残念ながら、中枢でいま組織を動かしている人々、さらに地元の会衆でも指導的な立場にいる人は、組織の言うとおりに将来のことも何も考えずにただアルバイトをして開拓をするという生活をつづけていくことを変わらず推奨しています。
このままですと、自分で考えることをしない、その力のない人々の残念な集団になっていき、やがて完全に干上がってしまいます。
そしてそのときに組織は何の責任もとってくれません。
衣食足りて礼節を知ると言いますが、いよいよ、自分たちの生活そのものが苦しくなってくると、今よりもさらに会衆内のトラブルも増え、問題も多くなるでしょうね。当然、離れていく人も増えるでしょう。
どんどん弱体化が進んでいき、残る人はそのときもう、出る力のない出るに出られない人だけになってしまいます。
このままですと、やはりかなりまずい。
僕はせっかく共に高い理想を掲げてがんばって来た仲間たちにそういう形で不幸な結末を迎えてほしくない。
もちろん、自分もそんな形で人生を終わりたくない。
そういう思いで、ネットというパブリックな場にコメントを残すようになりました。一人一人の声は小さくても、組織の中からの生の声を届け、その点に警鐘を鳴らし続けていくことに意味はあると思っています。

感動しました

初めまして、

とても素晴らしい洞察ですね、じっくり研究したいと思いますこの記事をコピーさせていただけないでしょうか?

Re: 感動しました

こんばんは。

コメントありがとうございます。

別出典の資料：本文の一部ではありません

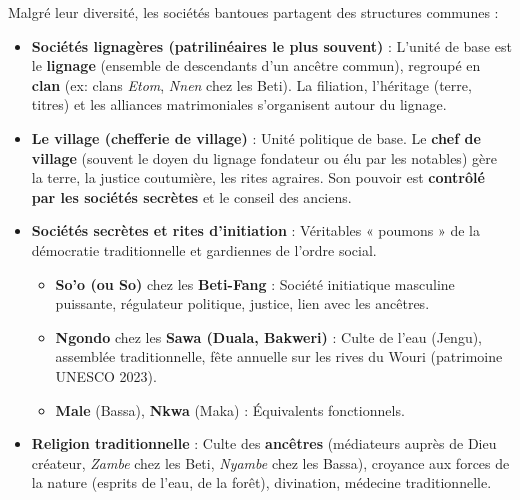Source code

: \documentclass[11pt]{article}
\begin{document}
\begin{propriete}
Malgré leur diversité, les sociétés bantoues partagent des structures communes :
\begin{itemize}
    \item \textbf{Sociétés lignagères (patrilinéaires le plus souvent)} : L'unité de base est le \textbf{lignage} (ensemble de descendants d'un ancêtre commun), regroupé en \textbf{clan} (ex: clans \textit{Etom}, \textit{Nnen} chez les Beti). La filiation, l'héritage (terre, titres) et les alliances matrimoniales s'organisent autour du lignage.
    \item \textbf{Le village (chefferie de village)} : Unité politique de base. Le \textbf{chef de village} (souvent le doyen du lignage fondateur ou élu par les notables) gère la terre, la justice coutumière, les rites agraires. Son pouvoir est \textbf{contrôlé par les sociétés secrètes} et le conseil des anciens.
    \item \textbf{Sociétés secrètes et rites d'initiation} : Véritables « poumons » de la démocratie traditionnelle et gardiennes de l'ordre social.
    \begin{itemize}
        \item \textbf{So'o (ou So)} chez les \textbf{Beti-Fang} : Société initiatique masculine puissante, régulateur politique, justice, lien avec les ancêtres.
        \item \textbf{Ngondo} chez les \textbf{Sawa (Duala, Bakweri)} : Culte de l'eau (Jengu), assemblée traditionnelle, fête annuelle sur les rives du Wouri (patrimoine UNESCO 2023).
        \item \textbf{Male} (Bassa), \textbf{Nkwa} (Maka) : Équivalents fonctionnels.
    \end{itemize}
    \item \textbf{Religion traditionnelle} : Culte des \textbf{ancêtres} (médiateurs auprès de Dieu créateur, \textit{Zambe} chez les Beti, \textit{Nyambe} chez les Bassa), croyance aux forces de la nature (esprits de l'eau, de la forêt), divination, médecine traditionnelle.
\end{itemize}
\end{propriete}
\end{document}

もちろん、どうぞご自由にお使いください。

感謝します

>GUABELLO様

ありがとうございます、早速コピーさせていただきます。

私の理解力では、GUABELLO様仰る事の万分の一も掴み取る事が出来ませんが、それでもこの記事の中に何かとても素晴らしいものがあると云うことは感じます。

Re: 感謝します

ありがとうございます。

自分も、JW経験者を含め、聖書の理解を自由に発信しているサイトから刺激や啓発を受けています。自分の捉え方がすべてであるとは全く思っていませんが、このブログを始めてから聖書そのものを読むことにこれまでにない喜びを感じています。お役に立てば幸いです。